I managed to smoke a HDD some years ago by using a mounting screw that
was
2mm too long. The screw cut into the PCB and earthed one of the tracks.

Fortunately, I had an identical drive that had suffered a mechanical
failure
and I was able to swap the controller boards. Ever since, I've been very
careful to check the length of the screws before assembly!

Could it be something similar?

Steve Morgan

-----Original Message-----
From: ukha_d@xxxxxxx [mailto:ukha_d@xxxxxxx] On Behalf Of
Paul Gale
Sent: 19 July 2007 07:58
To: ukha_d@xxxxxxx
Subject: [ukha_d] [OT] Can a dodgy power socket burn out HDD's?

I need some advice in finding an expensive problem:

I'm building a new monster workstation based on dual quad core Xeons and a
RAID 0 array of WD Raptor HDD's. After fully assembling it yesterday on a
couple of reboots I got a strong smell of burning capacitor/IC. Turns out
that I've burnt out 2 of the Raptors and one older SATA HDD :-(

The power supply is an expensive Thermaltake 1000W EPS12V PSU and the
drives
are in Icy Dock SATA RAID caddies.

Wasn't really sure what was causing the problem - except the drives burnt
out in both caddies, so unless there's a batch/common/short in both, I'm
guessing it's unlikely to be them at fault???

Later on, I turned on a PC amp connected to another PC and all my monitors
flicked off - odd I thought.

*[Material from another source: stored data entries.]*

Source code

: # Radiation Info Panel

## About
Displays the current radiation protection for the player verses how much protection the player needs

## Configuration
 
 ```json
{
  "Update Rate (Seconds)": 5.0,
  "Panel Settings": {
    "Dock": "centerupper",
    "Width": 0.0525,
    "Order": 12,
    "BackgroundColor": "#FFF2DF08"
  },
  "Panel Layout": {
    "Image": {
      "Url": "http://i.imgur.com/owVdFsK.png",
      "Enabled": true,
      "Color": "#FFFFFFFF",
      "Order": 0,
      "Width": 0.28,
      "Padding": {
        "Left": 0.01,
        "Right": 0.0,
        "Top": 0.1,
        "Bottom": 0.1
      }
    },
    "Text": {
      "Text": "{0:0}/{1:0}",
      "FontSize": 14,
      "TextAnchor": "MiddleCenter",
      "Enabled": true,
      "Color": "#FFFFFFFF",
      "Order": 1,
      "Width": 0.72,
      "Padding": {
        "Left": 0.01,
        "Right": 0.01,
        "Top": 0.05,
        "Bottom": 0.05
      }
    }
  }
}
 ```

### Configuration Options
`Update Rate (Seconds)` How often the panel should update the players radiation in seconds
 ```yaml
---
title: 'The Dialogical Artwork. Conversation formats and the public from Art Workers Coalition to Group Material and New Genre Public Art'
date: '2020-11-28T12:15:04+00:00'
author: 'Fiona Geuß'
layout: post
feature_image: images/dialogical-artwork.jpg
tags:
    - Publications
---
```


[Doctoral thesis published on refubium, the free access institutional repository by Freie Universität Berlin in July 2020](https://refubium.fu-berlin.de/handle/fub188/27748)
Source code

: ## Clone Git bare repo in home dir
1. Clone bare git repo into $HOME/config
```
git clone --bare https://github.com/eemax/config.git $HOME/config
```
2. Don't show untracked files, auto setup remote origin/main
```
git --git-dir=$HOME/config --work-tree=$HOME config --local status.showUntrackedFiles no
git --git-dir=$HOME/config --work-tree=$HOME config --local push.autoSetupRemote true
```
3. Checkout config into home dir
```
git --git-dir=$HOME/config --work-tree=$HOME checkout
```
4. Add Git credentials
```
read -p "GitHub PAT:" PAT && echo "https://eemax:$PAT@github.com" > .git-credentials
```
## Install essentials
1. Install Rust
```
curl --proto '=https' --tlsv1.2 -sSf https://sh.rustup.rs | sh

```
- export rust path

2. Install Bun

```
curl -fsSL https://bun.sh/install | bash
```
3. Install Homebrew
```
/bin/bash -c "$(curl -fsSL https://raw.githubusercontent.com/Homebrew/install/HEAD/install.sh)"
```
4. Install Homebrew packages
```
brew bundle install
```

Investigating further traced the problem to a
faulty Belkin surge protector power strip which was arcing in the main
power
switch.

So the big question is - Is it possible for a dodgy mains connection to
adversely affect a PSU and cause it to maybe spike on the +5v/+12V rails
and
burn out components like this?

I'm RMAing the drives and have set up an RMA for the PSU too - but hesitant
whether to power up remaining drives, thinking the problem (may) be solved?

Any thoughts?

Paul.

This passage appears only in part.